人嫌いの治療師と、人懐こい鋏使い。過去と向き合うふたりの和風怪異奇譚!

 時は文明開花の明治時代。主人公の清正は、小柄で散切り頭、丸眼鏡、ぱっとしない外見の住職さん。しかし彼の本職は、普通の医師には治せない怪異由来の奇病を治療する、怪病治療師です。
 ひ弱で荒事が苦手な清正の相棒として荒事を担当するのは、ちょっと不思議な青年・実正。長身に、茶髪の長髪。和装を好み、大鋏を武器とする和装士の彼は、清正とは正反対のとても人懐こい性格で、怪病に悩まされる町人を連れてくることも多く。

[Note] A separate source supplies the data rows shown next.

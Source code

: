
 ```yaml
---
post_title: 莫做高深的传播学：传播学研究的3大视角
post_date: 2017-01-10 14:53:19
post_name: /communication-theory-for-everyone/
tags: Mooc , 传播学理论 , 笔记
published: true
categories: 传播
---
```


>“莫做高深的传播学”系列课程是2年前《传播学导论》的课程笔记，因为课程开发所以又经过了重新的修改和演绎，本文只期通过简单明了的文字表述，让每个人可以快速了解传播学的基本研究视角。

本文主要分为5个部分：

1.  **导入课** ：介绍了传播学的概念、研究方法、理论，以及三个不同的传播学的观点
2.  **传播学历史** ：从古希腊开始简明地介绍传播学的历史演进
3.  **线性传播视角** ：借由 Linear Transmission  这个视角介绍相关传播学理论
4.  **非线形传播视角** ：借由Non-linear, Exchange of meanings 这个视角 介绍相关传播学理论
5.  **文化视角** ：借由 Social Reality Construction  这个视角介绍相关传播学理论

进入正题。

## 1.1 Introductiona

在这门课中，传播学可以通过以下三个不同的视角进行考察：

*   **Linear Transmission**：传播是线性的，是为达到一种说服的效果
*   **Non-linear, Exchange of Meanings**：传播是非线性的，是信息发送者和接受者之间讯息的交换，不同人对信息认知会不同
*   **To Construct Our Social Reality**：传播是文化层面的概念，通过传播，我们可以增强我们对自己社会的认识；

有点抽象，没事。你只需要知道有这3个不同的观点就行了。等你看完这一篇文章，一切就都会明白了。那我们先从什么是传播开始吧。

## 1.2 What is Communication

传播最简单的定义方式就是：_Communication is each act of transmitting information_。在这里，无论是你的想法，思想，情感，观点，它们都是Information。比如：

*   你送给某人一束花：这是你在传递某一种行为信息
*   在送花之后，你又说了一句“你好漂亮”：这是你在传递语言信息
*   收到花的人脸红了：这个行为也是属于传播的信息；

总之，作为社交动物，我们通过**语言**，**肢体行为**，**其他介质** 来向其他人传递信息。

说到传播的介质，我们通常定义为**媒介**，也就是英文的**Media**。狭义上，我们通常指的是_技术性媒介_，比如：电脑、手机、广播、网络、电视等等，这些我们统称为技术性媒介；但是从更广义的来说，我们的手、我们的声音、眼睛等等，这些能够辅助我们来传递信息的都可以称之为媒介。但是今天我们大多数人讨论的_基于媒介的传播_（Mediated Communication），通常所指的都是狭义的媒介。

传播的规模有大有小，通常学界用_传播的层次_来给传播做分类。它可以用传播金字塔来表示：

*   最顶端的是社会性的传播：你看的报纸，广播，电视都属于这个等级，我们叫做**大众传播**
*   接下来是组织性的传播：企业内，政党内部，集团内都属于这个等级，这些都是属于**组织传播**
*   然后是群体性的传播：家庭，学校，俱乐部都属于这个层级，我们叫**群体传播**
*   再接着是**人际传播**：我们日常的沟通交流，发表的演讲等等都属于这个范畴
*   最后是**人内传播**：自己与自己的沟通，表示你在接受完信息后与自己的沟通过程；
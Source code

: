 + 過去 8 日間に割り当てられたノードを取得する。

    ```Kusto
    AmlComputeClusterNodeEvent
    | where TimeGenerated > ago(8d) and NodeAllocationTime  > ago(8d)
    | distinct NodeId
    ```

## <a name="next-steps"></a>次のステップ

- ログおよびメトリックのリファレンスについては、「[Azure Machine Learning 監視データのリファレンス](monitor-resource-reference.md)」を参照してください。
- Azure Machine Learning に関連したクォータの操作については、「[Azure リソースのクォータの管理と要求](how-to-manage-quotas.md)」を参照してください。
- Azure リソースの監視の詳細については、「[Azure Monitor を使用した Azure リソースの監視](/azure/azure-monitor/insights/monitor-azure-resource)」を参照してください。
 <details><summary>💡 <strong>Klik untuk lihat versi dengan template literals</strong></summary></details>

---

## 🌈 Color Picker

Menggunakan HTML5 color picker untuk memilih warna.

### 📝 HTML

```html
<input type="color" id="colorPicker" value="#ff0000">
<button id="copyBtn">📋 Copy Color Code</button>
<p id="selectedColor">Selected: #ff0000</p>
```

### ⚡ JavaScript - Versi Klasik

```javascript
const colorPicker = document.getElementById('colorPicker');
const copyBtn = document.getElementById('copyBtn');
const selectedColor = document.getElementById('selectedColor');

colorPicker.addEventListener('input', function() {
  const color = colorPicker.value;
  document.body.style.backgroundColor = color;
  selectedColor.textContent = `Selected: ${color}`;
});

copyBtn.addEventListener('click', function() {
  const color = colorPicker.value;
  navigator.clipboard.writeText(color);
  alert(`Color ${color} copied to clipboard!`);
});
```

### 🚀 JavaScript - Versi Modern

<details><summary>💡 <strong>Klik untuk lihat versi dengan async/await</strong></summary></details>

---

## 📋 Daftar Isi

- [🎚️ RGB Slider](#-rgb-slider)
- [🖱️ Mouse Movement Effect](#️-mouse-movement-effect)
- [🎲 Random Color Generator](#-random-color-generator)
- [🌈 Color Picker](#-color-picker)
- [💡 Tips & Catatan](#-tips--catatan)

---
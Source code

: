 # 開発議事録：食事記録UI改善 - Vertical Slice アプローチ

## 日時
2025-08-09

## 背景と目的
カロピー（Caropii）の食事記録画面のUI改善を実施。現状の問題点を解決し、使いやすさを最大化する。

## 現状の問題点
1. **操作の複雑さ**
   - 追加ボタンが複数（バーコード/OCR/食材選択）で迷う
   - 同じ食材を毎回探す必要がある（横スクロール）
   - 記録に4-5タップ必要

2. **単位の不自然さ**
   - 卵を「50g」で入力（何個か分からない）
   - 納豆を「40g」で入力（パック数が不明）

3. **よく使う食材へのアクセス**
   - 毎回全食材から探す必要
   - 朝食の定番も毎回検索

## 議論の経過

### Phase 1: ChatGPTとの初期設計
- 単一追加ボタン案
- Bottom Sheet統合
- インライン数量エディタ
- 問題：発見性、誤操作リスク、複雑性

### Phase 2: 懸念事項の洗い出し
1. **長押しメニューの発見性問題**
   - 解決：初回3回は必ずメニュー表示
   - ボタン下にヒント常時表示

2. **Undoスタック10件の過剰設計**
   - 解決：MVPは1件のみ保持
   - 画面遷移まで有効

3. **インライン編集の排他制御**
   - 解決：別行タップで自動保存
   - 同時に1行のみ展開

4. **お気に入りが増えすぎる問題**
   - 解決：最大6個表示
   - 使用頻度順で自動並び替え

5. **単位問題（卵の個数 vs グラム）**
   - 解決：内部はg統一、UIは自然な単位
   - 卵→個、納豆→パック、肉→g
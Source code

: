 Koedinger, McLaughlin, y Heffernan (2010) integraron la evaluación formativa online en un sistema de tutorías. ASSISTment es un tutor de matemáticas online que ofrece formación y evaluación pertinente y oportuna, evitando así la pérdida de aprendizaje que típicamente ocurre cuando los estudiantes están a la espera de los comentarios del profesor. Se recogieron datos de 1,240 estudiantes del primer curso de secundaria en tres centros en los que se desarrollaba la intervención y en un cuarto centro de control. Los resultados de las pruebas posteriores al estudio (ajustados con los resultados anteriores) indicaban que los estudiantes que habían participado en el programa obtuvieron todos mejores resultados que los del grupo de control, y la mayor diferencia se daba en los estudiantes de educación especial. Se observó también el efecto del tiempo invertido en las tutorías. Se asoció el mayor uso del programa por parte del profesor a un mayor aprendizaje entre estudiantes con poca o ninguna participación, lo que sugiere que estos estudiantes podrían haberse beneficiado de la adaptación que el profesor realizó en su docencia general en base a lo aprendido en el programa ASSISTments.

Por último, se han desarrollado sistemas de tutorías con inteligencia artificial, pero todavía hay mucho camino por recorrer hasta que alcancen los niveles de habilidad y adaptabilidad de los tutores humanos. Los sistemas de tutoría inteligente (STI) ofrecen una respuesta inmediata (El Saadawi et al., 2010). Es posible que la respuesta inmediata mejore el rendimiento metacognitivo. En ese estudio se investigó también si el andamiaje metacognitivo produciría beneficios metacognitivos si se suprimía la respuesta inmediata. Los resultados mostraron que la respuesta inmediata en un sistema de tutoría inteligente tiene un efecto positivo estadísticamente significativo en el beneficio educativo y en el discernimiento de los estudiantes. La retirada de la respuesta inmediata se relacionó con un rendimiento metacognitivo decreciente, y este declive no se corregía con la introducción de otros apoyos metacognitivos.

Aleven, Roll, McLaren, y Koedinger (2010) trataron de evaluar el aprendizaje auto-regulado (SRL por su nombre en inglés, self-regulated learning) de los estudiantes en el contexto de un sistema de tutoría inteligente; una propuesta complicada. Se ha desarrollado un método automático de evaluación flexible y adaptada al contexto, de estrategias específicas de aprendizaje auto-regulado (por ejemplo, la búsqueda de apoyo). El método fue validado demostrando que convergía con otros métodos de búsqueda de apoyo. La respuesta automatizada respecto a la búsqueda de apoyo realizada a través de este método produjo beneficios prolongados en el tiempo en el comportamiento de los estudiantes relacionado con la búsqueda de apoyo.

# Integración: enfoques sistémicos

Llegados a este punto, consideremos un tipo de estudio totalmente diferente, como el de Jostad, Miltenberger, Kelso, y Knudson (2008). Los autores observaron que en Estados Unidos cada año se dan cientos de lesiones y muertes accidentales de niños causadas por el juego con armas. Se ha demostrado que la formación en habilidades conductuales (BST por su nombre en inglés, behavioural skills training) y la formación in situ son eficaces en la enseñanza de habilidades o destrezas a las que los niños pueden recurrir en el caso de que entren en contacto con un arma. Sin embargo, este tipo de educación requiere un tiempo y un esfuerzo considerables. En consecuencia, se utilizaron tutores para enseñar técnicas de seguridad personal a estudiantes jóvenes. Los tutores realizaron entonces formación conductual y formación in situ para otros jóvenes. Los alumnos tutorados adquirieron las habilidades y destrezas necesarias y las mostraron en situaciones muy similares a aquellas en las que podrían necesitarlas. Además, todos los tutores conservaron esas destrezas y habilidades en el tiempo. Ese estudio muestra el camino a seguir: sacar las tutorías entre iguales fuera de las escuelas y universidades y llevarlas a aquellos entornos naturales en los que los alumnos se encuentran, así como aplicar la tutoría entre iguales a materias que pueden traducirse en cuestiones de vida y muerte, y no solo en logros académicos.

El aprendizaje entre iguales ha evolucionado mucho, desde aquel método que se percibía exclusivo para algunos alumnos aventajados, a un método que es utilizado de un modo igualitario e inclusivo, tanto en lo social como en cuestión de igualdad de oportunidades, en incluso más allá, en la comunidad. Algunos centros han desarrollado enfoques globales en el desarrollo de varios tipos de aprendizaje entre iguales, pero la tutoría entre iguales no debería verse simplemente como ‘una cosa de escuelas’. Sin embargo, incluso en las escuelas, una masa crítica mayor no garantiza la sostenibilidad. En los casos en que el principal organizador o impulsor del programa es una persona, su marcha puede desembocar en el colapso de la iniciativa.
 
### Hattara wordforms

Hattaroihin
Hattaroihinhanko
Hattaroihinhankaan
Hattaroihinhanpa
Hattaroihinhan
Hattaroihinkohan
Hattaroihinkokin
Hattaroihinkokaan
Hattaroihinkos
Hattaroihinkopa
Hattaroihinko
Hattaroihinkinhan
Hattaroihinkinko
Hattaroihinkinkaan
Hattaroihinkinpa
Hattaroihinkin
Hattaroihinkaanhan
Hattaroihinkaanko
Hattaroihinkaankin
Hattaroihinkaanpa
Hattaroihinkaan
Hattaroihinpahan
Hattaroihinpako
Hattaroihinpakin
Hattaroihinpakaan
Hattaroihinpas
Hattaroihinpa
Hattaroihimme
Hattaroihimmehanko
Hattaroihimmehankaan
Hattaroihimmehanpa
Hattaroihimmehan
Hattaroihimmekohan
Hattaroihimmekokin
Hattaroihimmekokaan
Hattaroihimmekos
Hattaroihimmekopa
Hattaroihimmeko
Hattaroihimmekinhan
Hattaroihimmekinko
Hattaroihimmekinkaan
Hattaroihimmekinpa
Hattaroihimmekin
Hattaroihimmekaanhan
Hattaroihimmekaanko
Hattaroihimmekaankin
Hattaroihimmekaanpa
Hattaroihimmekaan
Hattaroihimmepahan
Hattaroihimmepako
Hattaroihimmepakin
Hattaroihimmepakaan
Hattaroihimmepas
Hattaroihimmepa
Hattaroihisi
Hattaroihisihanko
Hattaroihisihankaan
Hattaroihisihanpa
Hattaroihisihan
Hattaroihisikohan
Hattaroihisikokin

 しかしとある一件を切っ掛けに、ふたりはだいぶ面倒くさく拗らせた強敵と対峙することになってしまうのでした。

 見た目も性格もだいぶ正反対なふたりの微笑ましいやり取りから始まるこの物語は、ふたりの出会いをたどり、清正の過去を振り返る物語でもあるようです。
 強くはありますが無敵ではない実と、戦う力を持たず、それでも相棒の危機には果敢に立ち向かう清。隠された真実が明らかになったとき、ふたりの関係に変化は起きるのか……?
 和風ファンタジーにブロマンスを掛け合わせた怪異奇譚、ぜひご一読ください。